Saturday, September 17, 2011

Planet Dinosaur Review

Since I reviewed Dinosaur Revolution, I might as well tackle the other big dino documentary that came out this month.  As with Dinosaur Revolution, this review only covers the first episode, which in this case was about Cenomanian North Africa.

Planet Dinosaur's special effects range from decent to sad.  While I could go on about the little details like Ouranosaurus chewing like a mammal, having depressions where its laterotemporal fenestrae are, Microraptor lacking primaries attached to its second finger and having wings which are too short, etc., the simple truth is that the dinosaurs are less accurate and less believable as real objects.  The maniraptorans (Troodon, Microraptor, Epidexipteryx) are especially poor.  That's not to say it's all bad.  The Rugops (possibly an Aucasaurus from the Auca Mahuevo episode) and Sarcosuchus look pretty good, the Spinosaurus is decent except for its short tail, and the Ouranosaurus dying had nice motions and rapid breathing.  Seeing this show really made me realize how good the models and animation were in Dinosaur Revolution though.  It's such a shame the talent/money spent on the latter couldn't have been used for a program like Planet Dinosaur.

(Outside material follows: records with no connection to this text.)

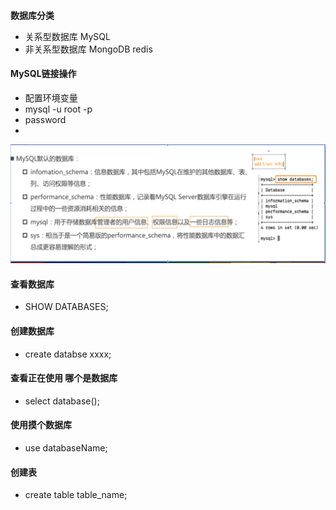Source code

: ####
**数据库分类**
- 关系型数据库 MySQL
- 非关系型数据库 MongoDB redis

#### MySQL链接操作
- 配置环境变量
- mysql -u root -p
- password 
- 
![Alt text](image.png)
#### 查看数据库

- SHOW DATABASES;

#### 创建数据库

- create databse xxxx;


#### 查看正在使用 哪个是数据库

- select database();

#### 使用摸个数据库

- use databaseName;

#### 创建表

- create table table_name;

As far as behavior goes, it was refreshing to see dinosaurs acting like dinosaurs.  There are a few stupid things, like Spinosaurus eating part of a fish, then leaving to catch more ("with prey plentiful, Spinosaurus can afford to be wasteful").  Or Rugops' subsequent portrayal as an obligate scavenger.  Or Spinosaurus slashing the fish with its hands, only to eat tiny bits at a time. But at least nothing they do is human-like.  The behavior is largely defended by reference to actual studies (see below), and the show does a good job of making a story based on these.  The larger narrative of Spinosaurus being the largest and last spinosaurid and dying from climate change was flawed because Late Cretaceous African dinosaurs are poorly known, and Hone et al. (2010) and Candeiro et al. (2004) described Santonian spinosaurids.  But Candeiro et al.'s conclusion was doubted in their 2006 paper and Hone et al.'s study is quite new.  Bearing in mind I don't know how accurate the paleoclimatology was, the larger story felt more plausible than Dinosaur Revolution's apparently tacked-on story of how dinosaur parenting helped their success.

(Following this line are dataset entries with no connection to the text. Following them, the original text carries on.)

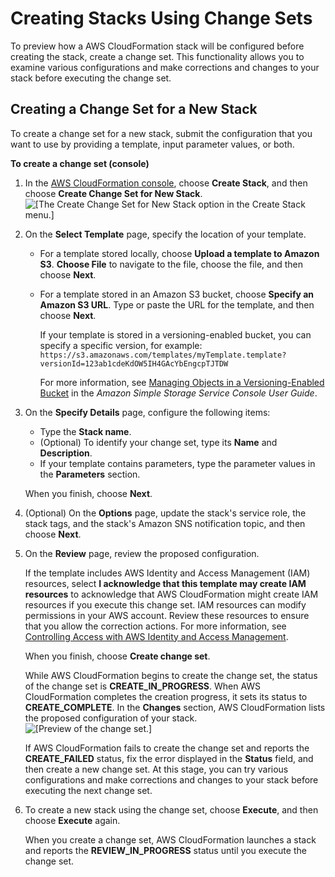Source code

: # Creating Stacks Using Change Sets<a name="cfn-console-create-stacks-changesets"></a>

To preview how a AWS CloudFormation stack will be configured before creating the stack, create a change set\. This functionality allows you to examine various configurations and make corrections and changes to your stack before executing the change set\.

## Creating a Change Set for a New Stack<a name="cfn-console-create-stacks-changesets-create-new-stack"></a>

To create a change set for a new stack, submit the configuration that you want to use by providing a template, input parameter values, or both\.

**To create a change set \(console\)**

1. In the [AWS CloudFormation console](https://console.aws.amazon.com/cloudformation), choose **Create Stack**, and then choose **Create Change Set for New Stack**\.
![\[The Create Change Set for New Stack option in the Create Stack menu.\]](http://docs.aws.amazon.com/AWSCloudFormation/latest/UserGuide/images/cfn-console-create-changeset-for-new-stack.png)

1. On the **Select Template** page, specify the location of your template\.
   + For a template stored locally, choose **Upload a template to Amazon S3**\. **Choose File** to navigate to the file, choose the file, and then choose **Next**\.
   + For a template stored in an Amazon S3 bucket, choose **Specify an Amazon S3 URL**\. Type or paste the URL for the template, and then choose **Next**\.

     If your template is stored in a versioning\-enabled bucket, you can specify a specific version, for example: `https://s3.amazonaws.com/templates/myTemplate.template?versionId=123ab1cdeKdOW5IH4GAcYbEngcpTJTDW`

     For more information, see [Managing Objects in a Versioning\-Enabled Bucket](https://docs.aws.amazon.com/AmazonS3/latest/user-guide/managing-objects-versioned-bucket.html) in the *Amazon Simple Storage Service Console User Guide*\.

1. On the **Specify Details** page, configure the following items:
   + Type the **Stack name**\.
   + \(Optional\) To identify your change set, type its **Name** and **Description**\.
   + If your template contains parameters, type the parameter values in the **Parameters** section\.

   When you finish, choose **Next**\.

1. \(Optional\) On the **Options** page, update the stack's service role, the stack tags, and the stack's Amazon SNS notification topic, and then choose **Next**\.

1. On the **Review** page, review the proposed configuration\.

   If the template includes AWS Identity and Access Management \(IAM\) resources, select **I acknowledge that this template may create IAM resources** to acknowledge that AWS CloudFormation might create IAM resources if you execute this change set\. IAM resources can modify permissions in your AWS account\. Review these resources to ensure that you allow the correction actions\. For more information, see [Controlling Access with AWS Identity and Access Management](using-iam-template.md)\.

   When you finish, choose **Create change set**\.

   While AWS CloudFormation begins to create the change set, the status of the change set is **CREATE\_IN\_PROGRESS**\. When AWS CloudFormation completes the creation progress, it sets its status to **CREATE\_COMPLETE**\. In the **Changes** section, AWS CloudFormation lists the proposed configuration of your stack\.
![\[Preview of the change set.\]](http://docs.aws.amazon.com/AWSCloudFormation/latest/UserGuide/images/cfn-console-create-changeset-for-new-stack-preview.png)

   If AWS CloudFormation fails to create the change set and reports the **CREATE\_FAILED** status, fix the error displayed in the **Status** field, and then create a new change set\. At this stage, you can try various configurations and make corrections and changes to your stack before executing the next change set\.

1. To create a new stack using the change set, choose **Execute**, and then choose **Execute** again\.

   When you create a change set, AWS CloudFormation launches a stack and reports the **REVIEW\_IN\_PROGRESS** status until you execute the change set\.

My favorite part of Planet Dinosaur is that it manages to explicitly incorporate numerous journal articles.  These are shown in informational panels with the year of publication, age, country, and figures from the original articles or photos of specimens referenced by them.  They even managed to rotate one of Stromer's Spinosaurus vertebra drawings in 3D, haha.  We have Stromer (1915), Dal Sasso et al. (2005), Amiot et al. (2010), Dal Sasso et al. (2009), Sereno et al. (1996), Tanke and Currie (2000), Sereno et al. (2008), Kellner (2004), Charig and Milner (1986), and a biomechanical strength analysis of Carcharodontosaurus' jaws.  I don't know how much I agree with some of the conclusions (like amphibious spinosaurids), but at least they're actually from the scientific literature and not just random made-up possibilities. 
There are ocassional errors, like overlaying a tyrannosaurid dentary on Sinraptor's skull, or using Stromer's reconstruction as the basis of the Spinosaurus skeletal, resulting in one of the worst reconstructions I've seen.  It's good they knew to tilt it horizontal and give it the right skull, but the anatomy!  Sacral neural spines lateral to the ilium, the femur articulating with the postacetabular process, two sets of pubes... I could insult it all day. 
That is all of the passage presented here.